JP2005042720A - Peristaltic pump equipped with ganged tubes - Google Patents

Abstract

<P>PROBLEM TO BE SOLVED: To provide a simple and low-cost device for fixing tubes in a peristaltic pump. <P>SOLUTION: The pump has a rotary portion which compels the movement of a fluid by peristaltic compression of resilient tubing containing the fluid. The pump includes a tube component having a plurality of adjacent resilient tubes and a web interconnecting the adjacent resilient tubes. <P>COPYRIGHT: (C)2005,JPO&NCIPI

Description

  The present invention relates generally to elastic tubes used in peristaltic pumps.

  Peristaltic pumps are used in a variety of applications where it is desired to deliver an accurately controllable amount of fluid.
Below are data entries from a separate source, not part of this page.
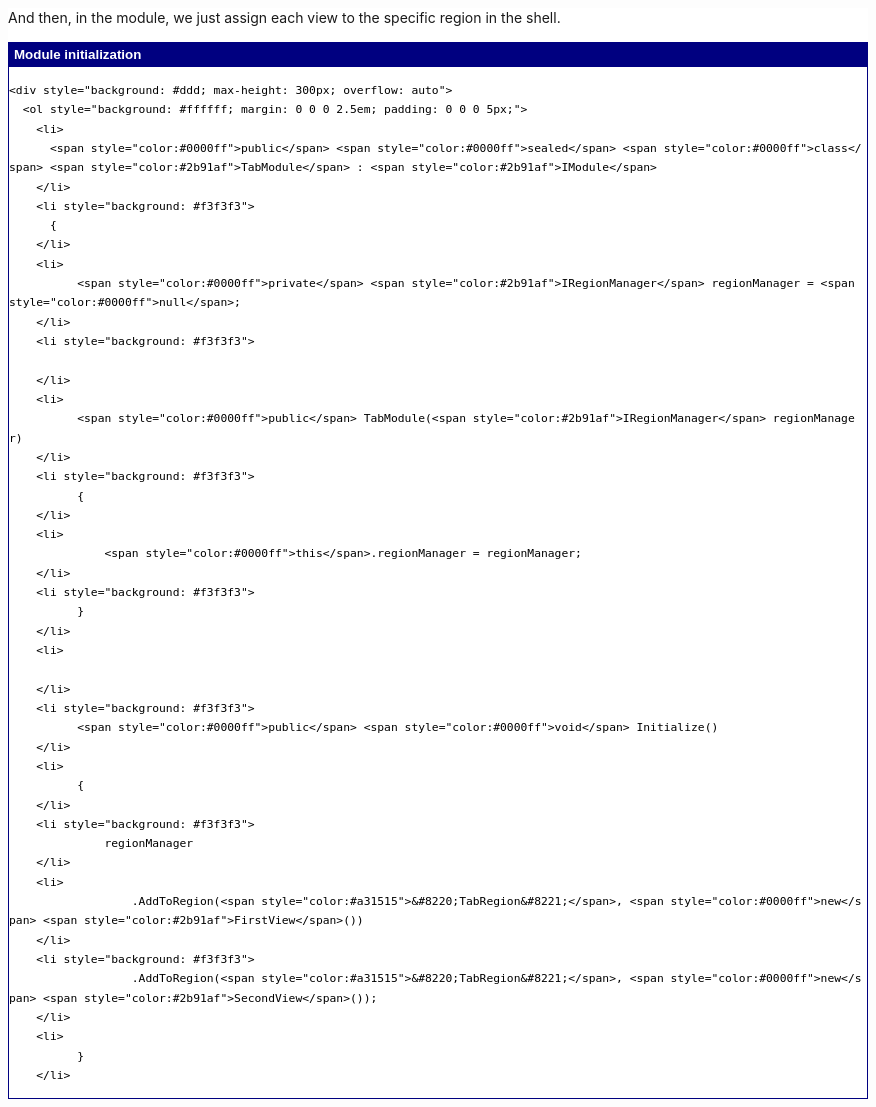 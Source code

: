 And then, in the module, we just assign each view to the specific region in the shell.

<div style="padding-bottom: 0px; margin: 0px; padding-left: 0px; padding-right: 0px; display: inline; float: none; padding-top: 0px" id="scid:9ce6104f-a9aa-4a17-a79f-3a39532ebf7c:0c08f82a-6b22-4ab4-a915-9a7f7f59dc4a" class="wlWriterEditableSmartContent">
  <div style="border: #000080 1px solid; color: #000; font-family: 'Courier New', Courier, Monospace; font-size: 10pt">
    <div style="background: #000080; color: #fff; font-family: Verdana, Tahoma, Arial, sans-serif; font-weight: bold; padding: 2px 5px">
      Module initialization
    </div>
    
    <div style="background: #ddd; max-height: 300px; overflow: auto">
      <ol style="background: #ffffff; margin: 0 0 0 2.5em; padding: 0 0 0 5px;">
        <li>
          <span style="color:#0000ff">public</span> <span style="color:#0000ff">sealed</span> <span style="color:#0000ff">class</span> <span style="color:#2b91af">TabModule</span> : <span style="color:#2b91af">IModule</span>
        </li>
        <li style="background: #f3f3f3">
          {
        </li>
        <li>
              <span style="color:#0000ff">private</span> <span style="color:#2b91af">IRegionManager</span> regionManager = <span style="color:#0000ff">null</span>;
        </li>
        <li style="background: #f3f3f3">
           
        </li>
        <li>
              <span style="color:#0000ff">public</span> TabModule(<span style="color:#2b91af">IRegionManager</span> regionManager)
        </li>
        <li style="background: #f3f3f3">
              {
        </li>
        <li>
                  <span style="color:#0000ff">this</span>.regionManager = regionManager;
        </li>
        <li style="background: #f3f3f3">
              }
        </li>
        <li>
           
        </li>
        <li style="background: #f3f3f3">
              <span style="color:#0000ff">public</span> <span style="color:#0000ff">void</span> Initialize()
        </li>
        <li>
              {
        </li>
        <li style="background: #f3f3f3">
                  regionManager
        </li>
        <li>
                      .AddToRegion(<span style="color:#a31515">&#8220;TabRegion&#8221;</span>, <span style="color:#0000ff">new</span> <span style="color:#2b91af">FirstView</span>())
        </li>
        <li style="background: #f3f3f3">
                      .AddToRegion(<span style="color:#a31515">&#8220;TabRegion&#8221;</span>, <span style="color:#0000ff">new</span> <span style="color:#2b91af">SecondView</span>());
        </li>
        <li>
              }
        </li>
A peristaltic pump typically includes a rotating portion that moves fluid by peristaltic compression of an elastic tube containing the fluid.

  Imaging systems that use ink jet printing have become widely known and are often implemented using thermal ink jet technology. Such techniques form characters and images on a medium by ejecting ink drops in a controlled manner and attaching the ink drops to a medium such as paper. The printer itself has a mechanism for moving and arranging the medium to a position where ink drops can be placed on the medium, a print cartridge for controlling the ink flow rate to eject ink drops onto the medium, and a desired graphic. It can be conceptualized as suitable hardware and software for positioning the medium and ejecting ink drops so that it can be formed on the medium. A conventional print cartridge for an ink jet printer has an ink containing mechanism and an ink discharge device commonly known as a print head that discharges ink droplets by heating them in a controlled manner.

  In some ink jet printers, a peristaltic pump head is used to drive a plurality of elastic tubes to transport ink between the receiving mechanism and the print head. If the elastic tube is not perfectly parallel to the occlusion of the pump roller, the tube will tend to move to a point with less force during pump operation. As a result of the movement of the tubes, the tubes can be bundled together, thereby increasing the force required to press the tubes. The force applied by the bundled tube may change the inherent restoring force of the tube. Tube movement can also result in individual tubes moving to one side of the pump, which can undesirably change the pumping force applied to the tubes.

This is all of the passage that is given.